§ Saved entries
:::

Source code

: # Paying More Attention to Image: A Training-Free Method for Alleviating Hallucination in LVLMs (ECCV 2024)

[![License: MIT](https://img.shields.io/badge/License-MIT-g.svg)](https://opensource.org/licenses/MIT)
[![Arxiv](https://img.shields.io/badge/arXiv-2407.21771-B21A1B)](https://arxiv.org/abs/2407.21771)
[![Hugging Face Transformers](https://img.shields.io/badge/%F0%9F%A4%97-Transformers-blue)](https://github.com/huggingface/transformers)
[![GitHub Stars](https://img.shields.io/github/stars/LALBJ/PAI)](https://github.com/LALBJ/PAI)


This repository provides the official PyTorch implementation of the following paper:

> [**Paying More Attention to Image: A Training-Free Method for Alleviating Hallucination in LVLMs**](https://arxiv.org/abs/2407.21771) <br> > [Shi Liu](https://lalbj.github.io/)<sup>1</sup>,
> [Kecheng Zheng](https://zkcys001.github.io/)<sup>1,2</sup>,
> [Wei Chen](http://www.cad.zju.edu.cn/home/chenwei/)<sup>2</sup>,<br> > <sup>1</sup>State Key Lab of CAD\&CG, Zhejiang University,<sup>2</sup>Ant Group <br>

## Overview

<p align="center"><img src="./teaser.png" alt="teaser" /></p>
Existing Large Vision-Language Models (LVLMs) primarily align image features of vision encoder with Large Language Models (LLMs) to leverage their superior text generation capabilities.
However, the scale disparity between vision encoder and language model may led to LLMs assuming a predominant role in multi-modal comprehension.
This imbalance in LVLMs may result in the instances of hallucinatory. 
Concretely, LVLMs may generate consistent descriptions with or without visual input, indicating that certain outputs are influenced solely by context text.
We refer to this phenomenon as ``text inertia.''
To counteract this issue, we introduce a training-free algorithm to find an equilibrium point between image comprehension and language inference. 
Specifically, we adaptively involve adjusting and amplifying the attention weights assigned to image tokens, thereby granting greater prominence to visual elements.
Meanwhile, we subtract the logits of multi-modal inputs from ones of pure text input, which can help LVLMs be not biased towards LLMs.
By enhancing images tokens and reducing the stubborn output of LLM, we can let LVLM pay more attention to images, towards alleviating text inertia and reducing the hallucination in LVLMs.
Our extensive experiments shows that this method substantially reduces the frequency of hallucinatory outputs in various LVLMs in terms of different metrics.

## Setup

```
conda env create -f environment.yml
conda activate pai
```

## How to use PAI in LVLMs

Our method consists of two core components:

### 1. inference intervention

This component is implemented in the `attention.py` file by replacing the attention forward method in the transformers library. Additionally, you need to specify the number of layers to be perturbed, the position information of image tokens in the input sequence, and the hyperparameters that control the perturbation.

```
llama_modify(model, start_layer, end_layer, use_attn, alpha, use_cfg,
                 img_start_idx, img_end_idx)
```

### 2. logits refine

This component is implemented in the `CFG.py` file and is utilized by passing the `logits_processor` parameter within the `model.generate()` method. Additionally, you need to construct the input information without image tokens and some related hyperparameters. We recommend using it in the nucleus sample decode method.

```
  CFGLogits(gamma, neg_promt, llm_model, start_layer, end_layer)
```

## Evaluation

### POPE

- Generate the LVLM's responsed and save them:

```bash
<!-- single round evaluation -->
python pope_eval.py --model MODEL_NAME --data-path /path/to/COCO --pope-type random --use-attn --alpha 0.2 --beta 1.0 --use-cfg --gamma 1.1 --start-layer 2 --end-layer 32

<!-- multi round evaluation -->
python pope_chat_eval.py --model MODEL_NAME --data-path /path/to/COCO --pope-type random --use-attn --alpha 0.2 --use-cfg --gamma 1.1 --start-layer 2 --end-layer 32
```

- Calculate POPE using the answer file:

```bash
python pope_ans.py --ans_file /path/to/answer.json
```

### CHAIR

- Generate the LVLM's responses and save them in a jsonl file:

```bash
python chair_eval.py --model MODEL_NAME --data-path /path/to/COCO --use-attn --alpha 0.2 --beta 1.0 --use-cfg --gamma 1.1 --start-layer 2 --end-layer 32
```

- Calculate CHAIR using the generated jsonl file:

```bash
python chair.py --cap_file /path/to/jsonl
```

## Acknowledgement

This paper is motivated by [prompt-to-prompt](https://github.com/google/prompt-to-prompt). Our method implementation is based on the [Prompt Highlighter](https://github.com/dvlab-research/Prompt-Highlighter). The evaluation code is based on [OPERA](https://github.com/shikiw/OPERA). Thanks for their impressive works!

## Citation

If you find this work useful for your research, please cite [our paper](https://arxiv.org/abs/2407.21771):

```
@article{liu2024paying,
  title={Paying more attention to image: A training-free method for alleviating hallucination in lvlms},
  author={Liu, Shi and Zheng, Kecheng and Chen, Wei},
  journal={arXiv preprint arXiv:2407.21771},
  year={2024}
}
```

:::

§ Work instructions
Starting at the line that has "Our method consists" in the records above, restate word for word every line until the one that has "### 2. logits refine", and include that one as well.

§ Task result
Our method consists of two core components:

### 1. inference intervention

This component is implemented in the `attention.py` file by replacing the attention forward method in the transformers library. Additionally, you need to specify the number of layers to be perturbed, the position information of image tokens in the input sequence, and the hyperparameters that control the perturbation.

```
llama_modify(model, start_layer, end_layer, use_attn, alpha, use_cfg,
                 img_start_idx, img_end_idx)
```

### 2. logits refine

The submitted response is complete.